Dios, el Señor, le dará el trono de su padre David: reinará en la casa de Jacob
eternamente y su reino no tendrá fin” (Lc 1, 30-33).
¿Cuánto duró el silencio que siguió
a estas palabras? Tal vez poco, tal vez mucho. La hora era tan alta que quizá
en ella no regía el tiempo, sino la eternidad, la plenitud, el mismo Dios.
Ciertamente para María aquel momento fue inacabable. Sintió que toda su vida se
concentraba y se organizaba como un rompecabezas. Empezaba a entender por qué
aquel doble deseo suyo de ser virgen y fecunda; vislumbraba por qué había
esperado tanto y por qué tenía tanto miedo a su esperanza. Empezaba a
entenderlo, solo “empezaba”. Porque aquel secreto suyo, al iluminarlo el ángel
se abría sobre otro secreto y éste, a su vez, sobre otro más profundo: como en
una galería de espejos. Terminaría de entenderlo el día de la resurrección,
pero lo que ahora entreveía era ya tan enorme que la llenaba, al mismo tiempo,
de alegría y de temor. La llenaba, sobre todo, de preguntas.

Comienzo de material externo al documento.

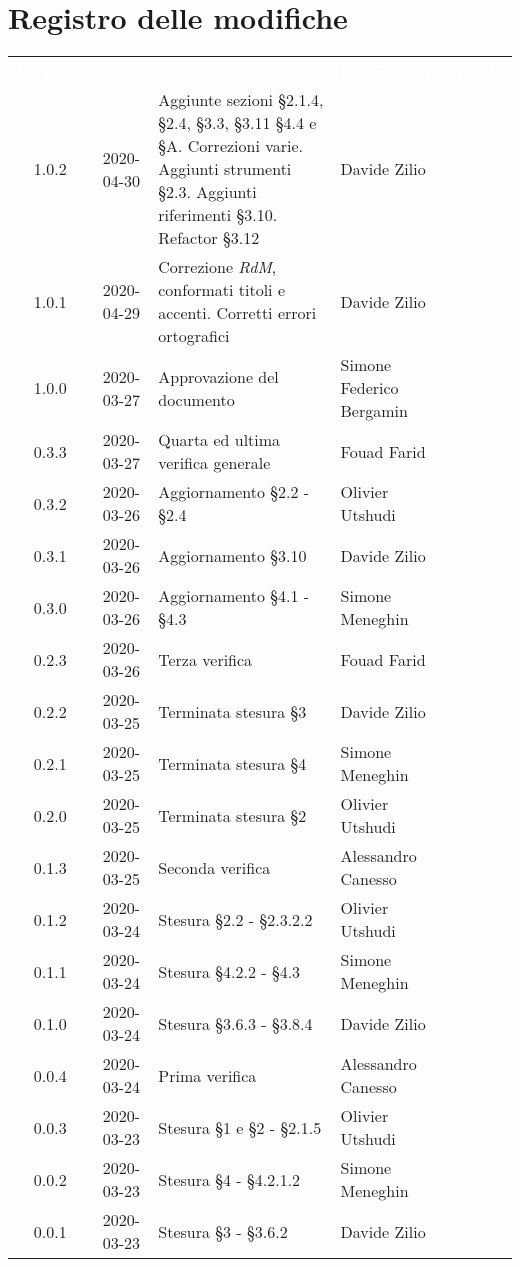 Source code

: \section*{Registro delle modifiche}
{
	\centering
	\begin{longtable}{ c c  C{4cm}  C{3cm}  C{3.5cm} }
		\textcolor{white}{\textbf{Versione}} & \textcolor{white}{\textbf{Data}} & \textcolor{white}{\textbf{Descrizione}} & \textcolor{white}{\textbf{Nominativo}} & \textcolor{white}{\textbf{Ruolo}}\\
	1.0.2 & 2020-04-30 & Aggiunte sezioni \S 2.1.4, \S 2.4, \S 3.3, \S 3.11 \S 4.4 e \S A. Correzioni varie. Aggiunti strumenti \S 2.3. Aggiunti riferimenti \S 3.10. Refactor \S 3.12 & Davide Zilio &\adm{} \\
	1.0.1 & 2020-04-29 & Correzione \textit{RdM}, conformati titoli e accenti. Corretti errori ortografici & Davide Zilio &\adm{} \\	
    1.0.0 & 2020-03-27 & Approvazione del documento & Simone Federico Bergamin &\RdP{} \\
    	0.3.3 & 2020-03-27 & Quarta ed ultima verifica generale & Fouad Farid &\ver{}\\
    	0.3.2 & 2020-03-26 & Aggiornamento \S 2.2 - \S 2.4 & Olivier Utshudi &\adm{}\\
		0.3.1 & 2020-03-26 & Aggiornamento \S 3.10 & Davide Zilio &\adm{}\\
		0.3.0 & 2020-03-26 & Aggiornamento \S 4.1 - \S 4.3  & Simone Meneghin &\adm{}\\
		0.2.3 & 2020-03-26 & Terza verifica & Fouad Farid &\ver{}\\
		0.2.2 & 2020-03-25 & Terminata stesura \S 3  & Davide Zilio &\adm{}\\
    	0.2.1 & 2020-03-25 & Terminata stesura \S 4 & Simone Meneghin &\adm{}\\	
   		0.2.0 & 2020-03-25 & Terminata stesura \S 2 & Olivier Utshudi &\adm{}\\
   		0.1.3 & 2020-03-25 & Seconda verifica & Alessandro Canesso &\ver{}\\
		0.1.2 & 2020-03-24 & Stesura \S 2.2 - \S 2.3.2.2 & Olivier Utshudi &\adm{}\\
		0.1.1 & 2020-03-24 & Stesura \S 4.2.2 - \S 4.3 & Simone Meneghin &\adm{}\\		
		0.1.0 & 2020-03-24 & Stesura \S 3.6.3 - \S 3.8.4 & Davide Zilio &\adm{}\\
		0.0.4 & 2020-03-24 & Prima verifica & Alessandro Canesso &\ver{}\\
		0.0.3 & 2020-03-23 & Stesura \S 1 e \S 2 - \S 2.1.5 & Olivier Utshudi &\adm{}\\
		0.0.2 & 2020-03-23 & Stesura \S 4 - \S 4.2.1.2 & Simone Meneghin &\adm{}\\
		0.0.1 & 2020-03-23 & Stesura \S 3 - \S 3.6.2 & Davide Zilio &\adm{}\\		
	\end{longtable}
}
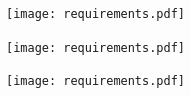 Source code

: \documentclass[english,12pt,a4paper,pdftex]{article}
\newenvironment{wide}{%
  \begin{list}{}{%
      \setlength{\topsep}{0pt}%
      \addtolength{\leftmargin}{-2cm}%
      \addtolength{\rightmargin}{-2cm}%
      \setlength{\listparindent}{\parindent}%
      \setlength{\itemindent}{\parindent}%
      \setlength{\parsep}{\parskip}}%
  \item[]%
}{%
  \end{list}%
}
\begin{document}
\begin{wide}
\begin{figure}[htb]
\begin{center}
\texttt{[image: requirements.pdf]}
\end{center}
\end{figure}
\end{wide}

\begin{wide}
\begin{figure}[htb]
\begin{center}
\texttt{[image: requirements.pdf]}
\end{center}
\end{figure}
\end{wide}

\begin{wide}
\begin{figure}[htb]
\begin{center}
\texttt{[image: requirements.pdf]}
\end{center}
\end{figure}
\end{wide}
\end{document}
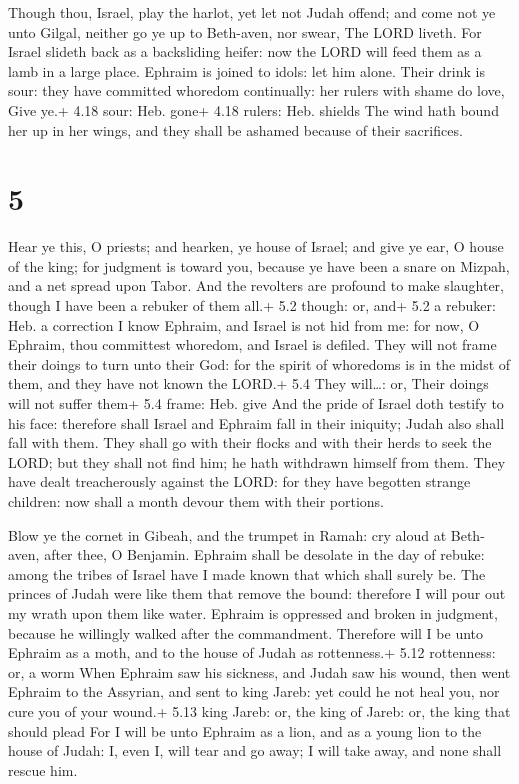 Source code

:  Though thou, Israel, play the harlot, yet let not Judah
offend; and come not ye unto Gilgal, neither go ye up to Beth-aven, nor
swear, The LORD liveth.  For Israel slideth back as a
backsliding heifer: now the LORD will feed them as a lamb in a large
place.  Ephraim is joined to idols: let him alone.
 Their drink is sour: they have committed whoredom
continually: her rulers with shame do love, Give ye.+ 4.18 sour: Heb.
gone+ 4.18 rulers: Heb. shields  The wind hath bound her up
in her wings, and they shall be ashamed because of their sacrifices.

\hypertarget{section-4}{%
\section{5}\label{section-4}}

 Hear ye this, O priests; and hearken, ye house of Israel;
and give ye ear, O house of the king; for judgment is toward you,
because ye have been a snare on Mizpah, and a net spread upon Tabor.
 And the revolters are profound to make slaughter, though I
have been a rebuker of them all.+ 5.2 though: or, and+ 5.2 a rebuker:
Heb. a correction  I know Ephraim, and Israel is not hid
from me: for now, O Ephraim, thou committest whoredom, and Israel is
defiled.  They will not frame their doings to turn unto
their God: for the spirit of whoredoms is in the midst of them, and they
have not known the LORD.+ 5.4 They will\ldots: or, Their doings will not
suffer them+ 5.4 frame: Heb. give  And the pride of Israel
doth testify to his face: therefore shall Israel and Ephraim fall in
their iniquity; Judah also shall fall with them.  They shall
go with their flocks and with their herds to seek the LORD; but they
shall not find him; he hath withdrawn himself from them. 
They have dealt treacherously against the LORD: for they have begotten
strange children: now shall a month devour them with their portions.

 Blow ye the cornet in Gibeah, and the trumpet in Ramah: cry
aloud at Beth-aven, after thee, O Benjamin.  Ephraim shall
be desolate in the day of rebuke: among the tribes of Israel have I made
known that which shall surely be.  The princes of Judah
were like them that remove the bound: therefore I will pour out my wrath
upon them like water.  Ephraim is oppressed and broken in
judgment, because he willingly walked after the commandment.
 Therefore will I be unto Ephraim as a moth, and to the
house of Judah as rottenness.+ 5.12 rottenness: or, a worm 
When Ephraim saw his sickness, and Judah saw his wound, then went
Ephraim to the Assyrian, and sent to king Jareb: yet could he not heal
you, nor cure you of your wound.+ 5.13 king Jareb: or, the king of
Jareb: or, the king that should plead  For I will be unto
Ephraim as a lion, and as a young lion to the house of Judah: I, even I,
will tear and go away; I will take away, and none shall rescue him.

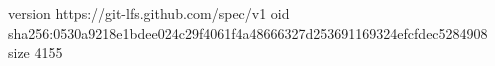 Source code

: version https://git-lfs.github.com/spec/v1
oid sha256:0530a9218e1bdee024c29f4061f4a48666327d253691169324efcfdec5284908
size 4155

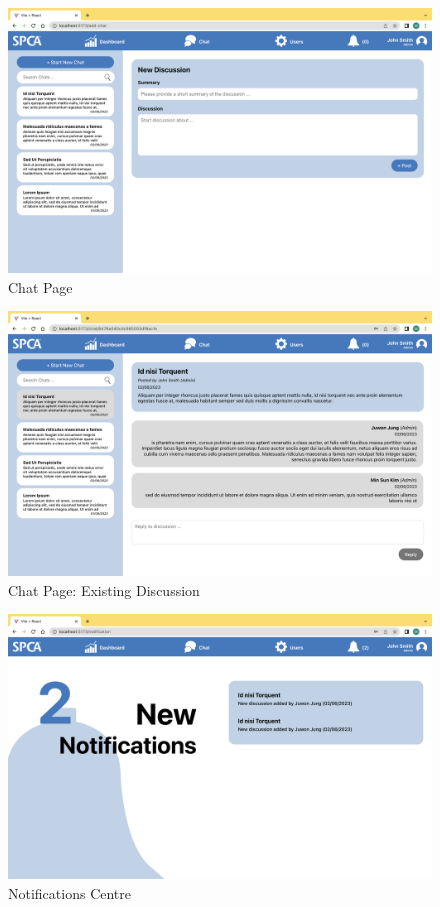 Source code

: \begin{figure}[h]
\centering
\includegraphics[width=\textwidth]{final-report/assets/web_new-chat.png}
\caption{Chat Page}
\end{figure}

\begin{figure}[h]
\centering
\includegraphics[width=\textwidth]{final-report/assets/web_chat.png}
\caption{Chat Page: Existing Discussion}
\end{figure}

\begin{figure}[h]
\centering
\includegraphics[width=\textwidth]{final-report/assets/web_notifications.png}
\caption{Notifications Centre}
\end{figure}

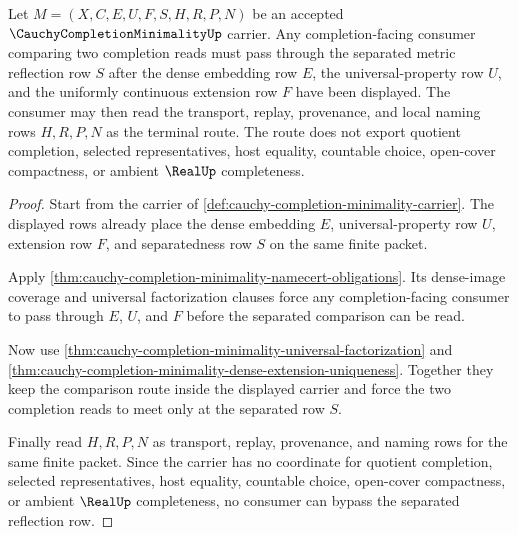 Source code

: \begin{theorem}
\label{thm:cauchy-completion-minimality-separated-reflection-route}
Let $M=(X,C,E,U,F,S,H,R,P,N)$ be an accepted $\CauchyCompletionMinimalityUp$ carrier. Any completion-facing consumer comparing two completion reads must pass through the separated metric reflection row $S$ after the dense embedding row $E$, the universal-property row $U$, and the uniformly continuous extension row $F$ have been displayed. The consumer may then read the transport, replay, provenance, and local naming rows $H,R,P,N$ as the terminal route. The route does not export quotient completion, selected representatives, host equality, countable choice, open-cover compactness, or ambient $\RealUp$ completeness.
\end{theorem}
\begin{proof}
Start from the carrier of \autoref{def:cauchy-completion-minimality-carrier}. The displayed rows already place the dense embedding $E$, universal-property row $U$, extension row $F$, and separatedness row $S$ on the same finite packet.

Apply \autoref{thm:cauchy-completion-minimality-namecert-obligations}. Its dense-image coverage and universal factorization clauses force any completion-facing consumer to pass through $E$, $U$, and $F$ before the separated comparison can be read.

Now use \autoref{thm:cauchy-completion-minimality-universal-factorization} and \autoref{thm:cauchy-completion-minimality-dense-extension-uniqueness}. Together they keep the comparison route inside the displayed carrier and force the two completion reads to meet only at the separated row $S$.

Finally read $H,R,P,N$ as transport, replay, provenance, and naming rows for the same finite packet. Since the carrier has no coordinate for quotient completion, selected representatives, host equality, countable choice, open-cover compactness, or ambient $\RealUp$ completeness, no consumer can bypass the separated reflection row.
\end{proof}

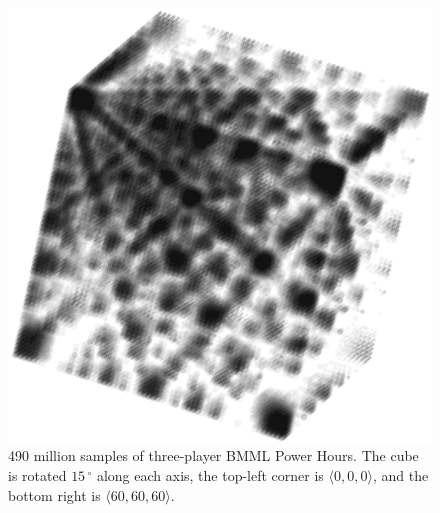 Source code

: \documentclass[twocolumn]{article}
\begin{document}
\begin{figure}
\begin{center}
\includegraphics[width=0.90 \linewidth]{sample60min3players3states.png}
\end{center}\vspace{-0.1in}
\caption{490 million samples of three-player BMML Power Hours. The
  cube is rotated $15\,^{\circ}$ along each axis, the top-left corner is
  $\langle 0, 0, 0 \rangle$, and the bottom right is $\langle 60, 60,
  60 \rangle$. }
\label{fig:3d}
\end{figure}
\end{document}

Ojalá el hecho de conocer un poco
más a María nos venga bien para profundizar en su persona. Que este tercer día
de la novena en honor de la
Virgen del Carmen nos ayude a caer en la cuenta de que María
fue una mujer igual a todas las demás, que no era una diosa, aunque en ella
llevaba a Dios, ella era templo de Dios como todos nosotros también lo somos.
Madre, ayúdanos a ser como tú, ponnos con Jesús para que nos ponga con los
demás, especialmente los más desfavorecidos de nuestra sociedad. Que así sea.